The facts of the above said Supreme Court judgment runs as follows-
In the original civil case in OS 876/2004, the plaintiffs 1, 4, 5, 6 and defendants 2 to 5 are children of M. Krishnappa. Mallamma is the defendant No. 1. Devaraj is plaintiff No. 1. Plaintiff Nos. 2 and 3 are the sons of Devaraj. The civil suit is for partition and separate possession.
The suit property is acquired and was in possession of M. Krishnappa. The suit property is jointly enjoyed by the plaintiffs and defendants till the death of Krishnappa. After his demise defendant no. 1 Mallamma was in the possession of property. She acted in a manner detrimental to the interests of the plaintiffs and attempted to alienate the properties without effecting partition so as to crystallize the rights of each of the parties of the suit. The request for the partition was rejected and they were threatened. Therefore the plaintiffs filed the present civil suit for proper partition.
During the proceedings the parties to the suit proposed a settlement on 30.06.2012 on the intervention of relatives and well wishers of the parties.

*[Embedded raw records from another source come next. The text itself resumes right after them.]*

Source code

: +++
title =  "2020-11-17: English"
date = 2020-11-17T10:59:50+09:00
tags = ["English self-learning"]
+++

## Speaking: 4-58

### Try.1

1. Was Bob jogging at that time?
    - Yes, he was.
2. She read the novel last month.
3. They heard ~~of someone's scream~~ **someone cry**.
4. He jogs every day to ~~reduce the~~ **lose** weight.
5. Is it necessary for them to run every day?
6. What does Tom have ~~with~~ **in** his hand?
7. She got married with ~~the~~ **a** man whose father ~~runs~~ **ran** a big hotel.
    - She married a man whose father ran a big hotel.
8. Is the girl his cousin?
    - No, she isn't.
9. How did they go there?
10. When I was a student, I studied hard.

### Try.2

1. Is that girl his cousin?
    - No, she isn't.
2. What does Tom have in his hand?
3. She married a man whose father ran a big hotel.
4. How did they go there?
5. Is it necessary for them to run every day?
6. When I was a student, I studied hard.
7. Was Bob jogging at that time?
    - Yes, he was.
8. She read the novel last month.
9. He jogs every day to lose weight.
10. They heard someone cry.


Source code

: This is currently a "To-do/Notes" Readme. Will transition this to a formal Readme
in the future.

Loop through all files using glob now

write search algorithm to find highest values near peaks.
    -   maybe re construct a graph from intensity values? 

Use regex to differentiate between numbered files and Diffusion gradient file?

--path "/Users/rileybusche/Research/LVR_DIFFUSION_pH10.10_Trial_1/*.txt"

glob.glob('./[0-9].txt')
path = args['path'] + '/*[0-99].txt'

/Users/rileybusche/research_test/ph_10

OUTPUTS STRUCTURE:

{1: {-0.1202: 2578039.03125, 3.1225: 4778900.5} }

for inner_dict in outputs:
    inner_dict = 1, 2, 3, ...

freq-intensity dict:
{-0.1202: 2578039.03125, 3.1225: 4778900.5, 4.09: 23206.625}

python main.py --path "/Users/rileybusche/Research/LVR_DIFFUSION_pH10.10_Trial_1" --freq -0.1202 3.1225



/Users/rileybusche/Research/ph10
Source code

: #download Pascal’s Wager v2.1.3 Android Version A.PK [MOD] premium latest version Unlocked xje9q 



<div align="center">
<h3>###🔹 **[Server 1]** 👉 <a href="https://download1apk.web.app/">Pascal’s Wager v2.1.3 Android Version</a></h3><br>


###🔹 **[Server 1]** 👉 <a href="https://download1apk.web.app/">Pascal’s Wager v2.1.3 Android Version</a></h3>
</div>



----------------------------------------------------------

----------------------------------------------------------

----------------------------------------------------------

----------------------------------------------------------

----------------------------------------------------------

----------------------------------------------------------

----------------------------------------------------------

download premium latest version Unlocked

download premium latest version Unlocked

There was mediation and on the outcome of the mediation the suit properties the following settlement was reached-
- The plaintiffs would relinquish their rights for which they have to be paid-
- Devaraj, Plaintiff No. 1 – Rs.1.10 crore;
- K. Sugunamma, Plaintiff No. 4 – Rs. 30 lakhs;
- K. Shanthamma, Plaintiff NO. 5 – Rs.30 lakhs;
- K. Geetha, Plaintiff No. 6 – Rs.30 lakhs;
- Mallamma, Defendant No. 1 – Rs. 4 lakhs.
- The defendants would be entitled, jointly and severally, to enjoy absolute right, title and interest over the suit schedule properties.
- The defendant nos. 2 to 5 would be entitled to get the khata, mutation and record of rights transferred in their names, in respect of the suit schedule properties.
- The suit schedule properties would be retained by defendant nos. 2 to 5, who shall hold the same as joint owners.
- The plaintiffs or their successors would not take any legal action on the scheduled properties.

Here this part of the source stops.